-- EXERCISE BRIEF --
Give every line from the entries that contains "your".

-- DATA SHOWN --
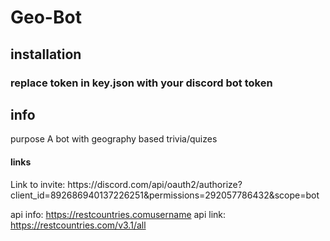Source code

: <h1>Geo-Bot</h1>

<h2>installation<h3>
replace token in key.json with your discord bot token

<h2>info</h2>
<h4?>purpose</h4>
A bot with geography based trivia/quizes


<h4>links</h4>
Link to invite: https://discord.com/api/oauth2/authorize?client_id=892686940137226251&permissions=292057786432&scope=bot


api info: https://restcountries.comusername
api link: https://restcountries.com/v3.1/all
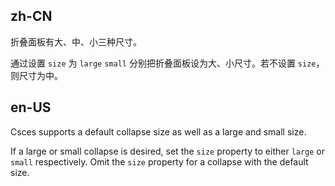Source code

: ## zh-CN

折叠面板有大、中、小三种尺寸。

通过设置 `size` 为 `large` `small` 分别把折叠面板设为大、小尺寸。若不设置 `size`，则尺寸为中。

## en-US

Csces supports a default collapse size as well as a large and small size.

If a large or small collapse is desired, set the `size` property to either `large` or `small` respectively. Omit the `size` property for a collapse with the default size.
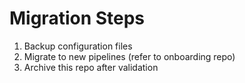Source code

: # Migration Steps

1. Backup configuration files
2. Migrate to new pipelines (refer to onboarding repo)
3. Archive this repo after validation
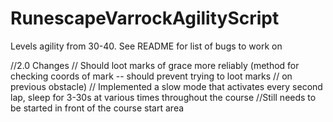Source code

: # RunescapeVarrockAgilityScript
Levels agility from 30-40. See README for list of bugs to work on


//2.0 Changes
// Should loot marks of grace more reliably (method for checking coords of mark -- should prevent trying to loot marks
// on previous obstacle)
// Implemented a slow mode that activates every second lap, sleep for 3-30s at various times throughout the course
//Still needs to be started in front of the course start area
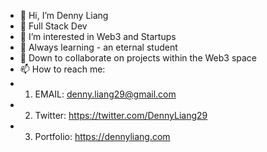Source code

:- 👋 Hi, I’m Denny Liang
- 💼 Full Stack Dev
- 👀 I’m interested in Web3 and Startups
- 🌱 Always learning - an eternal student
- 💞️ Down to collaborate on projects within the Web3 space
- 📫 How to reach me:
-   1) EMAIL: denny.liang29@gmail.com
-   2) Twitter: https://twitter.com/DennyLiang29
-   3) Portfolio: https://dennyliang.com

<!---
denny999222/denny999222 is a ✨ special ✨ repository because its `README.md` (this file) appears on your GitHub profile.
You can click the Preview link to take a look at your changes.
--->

...

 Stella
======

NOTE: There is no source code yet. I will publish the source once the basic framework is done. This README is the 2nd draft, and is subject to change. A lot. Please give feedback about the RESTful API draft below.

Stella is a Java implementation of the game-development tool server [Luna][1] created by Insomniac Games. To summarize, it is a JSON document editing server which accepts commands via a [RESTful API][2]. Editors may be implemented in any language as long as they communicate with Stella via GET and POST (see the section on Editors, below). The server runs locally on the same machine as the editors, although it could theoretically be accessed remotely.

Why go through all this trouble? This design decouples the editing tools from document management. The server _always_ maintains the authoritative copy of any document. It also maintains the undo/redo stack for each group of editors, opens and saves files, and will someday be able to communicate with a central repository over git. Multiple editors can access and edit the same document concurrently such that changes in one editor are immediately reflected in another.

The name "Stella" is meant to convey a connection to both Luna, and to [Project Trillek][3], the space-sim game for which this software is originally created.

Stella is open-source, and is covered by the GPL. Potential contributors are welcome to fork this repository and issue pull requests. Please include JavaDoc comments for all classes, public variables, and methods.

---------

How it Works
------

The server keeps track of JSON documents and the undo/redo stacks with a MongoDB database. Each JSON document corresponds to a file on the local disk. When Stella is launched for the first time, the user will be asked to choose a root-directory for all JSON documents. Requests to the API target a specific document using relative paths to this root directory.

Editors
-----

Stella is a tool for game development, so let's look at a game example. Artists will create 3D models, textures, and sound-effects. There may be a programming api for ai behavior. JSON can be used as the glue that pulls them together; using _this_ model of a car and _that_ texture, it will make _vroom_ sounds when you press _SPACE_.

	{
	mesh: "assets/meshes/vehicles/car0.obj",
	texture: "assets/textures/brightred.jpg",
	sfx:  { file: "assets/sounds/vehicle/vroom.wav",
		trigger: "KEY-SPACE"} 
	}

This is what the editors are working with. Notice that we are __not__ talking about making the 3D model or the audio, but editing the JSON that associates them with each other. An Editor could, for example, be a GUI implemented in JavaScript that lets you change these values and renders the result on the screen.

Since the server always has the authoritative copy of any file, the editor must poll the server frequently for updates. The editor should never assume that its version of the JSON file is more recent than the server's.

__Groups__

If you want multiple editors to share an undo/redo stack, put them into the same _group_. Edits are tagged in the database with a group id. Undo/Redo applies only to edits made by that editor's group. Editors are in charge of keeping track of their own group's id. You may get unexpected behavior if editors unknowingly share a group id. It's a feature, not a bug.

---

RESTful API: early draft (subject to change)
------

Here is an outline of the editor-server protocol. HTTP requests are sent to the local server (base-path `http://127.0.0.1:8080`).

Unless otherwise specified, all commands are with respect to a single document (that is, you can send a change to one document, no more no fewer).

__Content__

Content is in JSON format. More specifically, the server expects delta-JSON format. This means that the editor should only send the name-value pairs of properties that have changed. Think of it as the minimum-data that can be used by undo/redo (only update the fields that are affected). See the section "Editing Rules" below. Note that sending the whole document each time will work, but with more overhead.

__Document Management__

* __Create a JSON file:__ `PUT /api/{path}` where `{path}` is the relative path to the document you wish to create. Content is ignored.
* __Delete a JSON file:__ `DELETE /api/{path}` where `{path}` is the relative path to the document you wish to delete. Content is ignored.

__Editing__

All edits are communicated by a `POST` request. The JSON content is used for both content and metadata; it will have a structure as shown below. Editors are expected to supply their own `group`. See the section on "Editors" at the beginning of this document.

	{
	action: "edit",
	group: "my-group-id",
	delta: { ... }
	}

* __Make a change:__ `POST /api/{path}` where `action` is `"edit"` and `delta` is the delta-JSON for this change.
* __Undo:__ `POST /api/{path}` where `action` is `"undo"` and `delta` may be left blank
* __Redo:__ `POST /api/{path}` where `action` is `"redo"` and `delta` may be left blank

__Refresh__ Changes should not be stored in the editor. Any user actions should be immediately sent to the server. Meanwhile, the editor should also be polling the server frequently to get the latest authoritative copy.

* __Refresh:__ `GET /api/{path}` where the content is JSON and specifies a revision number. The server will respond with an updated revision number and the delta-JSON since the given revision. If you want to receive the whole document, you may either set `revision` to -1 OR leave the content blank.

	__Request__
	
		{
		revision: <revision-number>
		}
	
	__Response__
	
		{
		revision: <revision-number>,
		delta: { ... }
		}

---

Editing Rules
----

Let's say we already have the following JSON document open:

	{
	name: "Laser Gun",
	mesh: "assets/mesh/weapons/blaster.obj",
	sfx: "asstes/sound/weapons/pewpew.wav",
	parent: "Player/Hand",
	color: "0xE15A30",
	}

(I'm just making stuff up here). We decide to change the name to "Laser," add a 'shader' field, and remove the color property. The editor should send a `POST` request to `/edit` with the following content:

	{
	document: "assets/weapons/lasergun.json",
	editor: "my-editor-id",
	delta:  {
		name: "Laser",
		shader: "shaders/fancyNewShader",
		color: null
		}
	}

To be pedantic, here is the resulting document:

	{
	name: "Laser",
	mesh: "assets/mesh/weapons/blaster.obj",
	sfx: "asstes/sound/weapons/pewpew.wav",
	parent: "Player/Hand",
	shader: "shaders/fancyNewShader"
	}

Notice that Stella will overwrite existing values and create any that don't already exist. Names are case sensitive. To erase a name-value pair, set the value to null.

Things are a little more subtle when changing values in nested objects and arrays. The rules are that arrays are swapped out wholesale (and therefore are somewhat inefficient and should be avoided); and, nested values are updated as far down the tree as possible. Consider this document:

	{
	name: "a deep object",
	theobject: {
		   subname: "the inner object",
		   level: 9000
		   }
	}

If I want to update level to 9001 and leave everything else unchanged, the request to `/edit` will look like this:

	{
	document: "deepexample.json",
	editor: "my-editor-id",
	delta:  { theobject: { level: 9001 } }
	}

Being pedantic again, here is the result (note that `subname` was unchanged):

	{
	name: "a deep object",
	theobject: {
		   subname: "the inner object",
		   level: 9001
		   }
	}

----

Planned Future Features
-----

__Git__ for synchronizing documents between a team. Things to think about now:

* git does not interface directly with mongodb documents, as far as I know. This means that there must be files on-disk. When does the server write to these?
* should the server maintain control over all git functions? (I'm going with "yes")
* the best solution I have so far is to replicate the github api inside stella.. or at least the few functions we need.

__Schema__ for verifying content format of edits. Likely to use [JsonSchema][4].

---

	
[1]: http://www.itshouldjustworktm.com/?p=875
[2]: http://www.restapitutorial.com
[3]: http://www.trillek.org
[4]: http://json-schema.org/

-- FINISHED TASK --
replace token in key.json with your discord bot token
denny999222/denny999222 is a ✨ special ✨ repository because its `README.md` (this file) appears on your GitHub profile.
You can click the Preview link to take a look at your changes.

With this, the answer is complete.